In the music's power and many-layered density, it is often compared to the incredible and lush fertility of the rain forest—jungle, if you will—of Brazil. Naturally, he often used this quality in direct and explicit depiction of this mysterious and dangerous realm, teeming with life.

Alvorada na floresta tropical was commissioned by the Louisville Orchestra and written in 1953. In form it is an overture whose performances take eight to eleven minutes.

Its form is predictable, though the music itself is anything but. Hushed and mysterious string sounds clearly picture the darkness under the canopy of the forest as the sky begins to lighten. Strange, shadowy rustlings and slithers move with unexpected speed against the slow basic pulse; nocturnal creatures are heading for home and day-dwellers begin to stir.
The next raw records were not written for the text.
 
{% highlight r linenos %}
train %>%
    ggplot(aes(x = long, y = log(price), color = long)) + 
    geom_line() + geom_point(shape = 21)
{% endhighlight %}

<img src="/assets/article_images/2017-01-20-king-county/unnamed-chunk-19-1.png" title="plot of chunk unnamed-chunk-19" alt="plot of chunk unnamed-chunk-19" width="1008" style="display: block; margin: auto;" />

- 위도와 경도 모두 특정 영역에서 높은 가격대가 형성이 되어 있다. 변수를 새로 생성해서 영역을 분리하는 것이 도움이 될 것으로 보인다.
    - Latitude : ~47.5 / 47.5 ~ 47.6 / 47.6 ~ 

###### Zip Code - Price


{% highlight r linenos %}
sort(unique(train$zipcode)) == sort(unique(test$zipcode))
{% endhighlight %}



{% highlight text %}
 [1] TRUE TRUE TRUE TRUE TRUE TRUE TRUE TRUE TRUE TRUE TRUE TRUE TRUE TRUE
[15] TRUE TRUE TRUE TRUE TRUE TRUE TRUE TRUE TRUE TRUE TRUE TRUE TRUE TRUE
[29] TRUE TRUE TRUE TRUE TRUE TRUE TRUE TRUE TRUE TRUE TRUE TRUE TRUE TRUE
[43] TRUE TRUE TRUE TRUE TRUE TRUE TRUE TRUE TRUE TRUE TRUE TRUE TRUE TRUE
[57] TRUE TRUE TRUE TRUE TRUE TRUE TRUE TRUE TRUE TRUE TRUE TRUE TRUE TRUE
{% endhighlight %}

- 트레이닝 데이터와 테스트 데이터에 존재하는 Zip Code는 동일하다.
The first real melody is a trumpet solo that may herald the gradual infiltration of light from the rising sun into the perpetually shaded realm, or one can imagine the scene from high in the branches, as the sun's beam appears. From that point, there is a gradual increase of musical density, speed, and loudness. Whenever one listens to the melody, one is always aware of the constant strange figures, like creatures who move just in the periphery of vision, or only betray their motion by a disturbance to a branch. In the midst of this, cries and calls break out on various instruments. Now it is a group of horns that seems to be waking up the life of the forest.

The final part of this three-part structure seems to have the whole forest restored to its daytime life. A constant moving pulse animates the texture and brings the work to a glowing conclusion.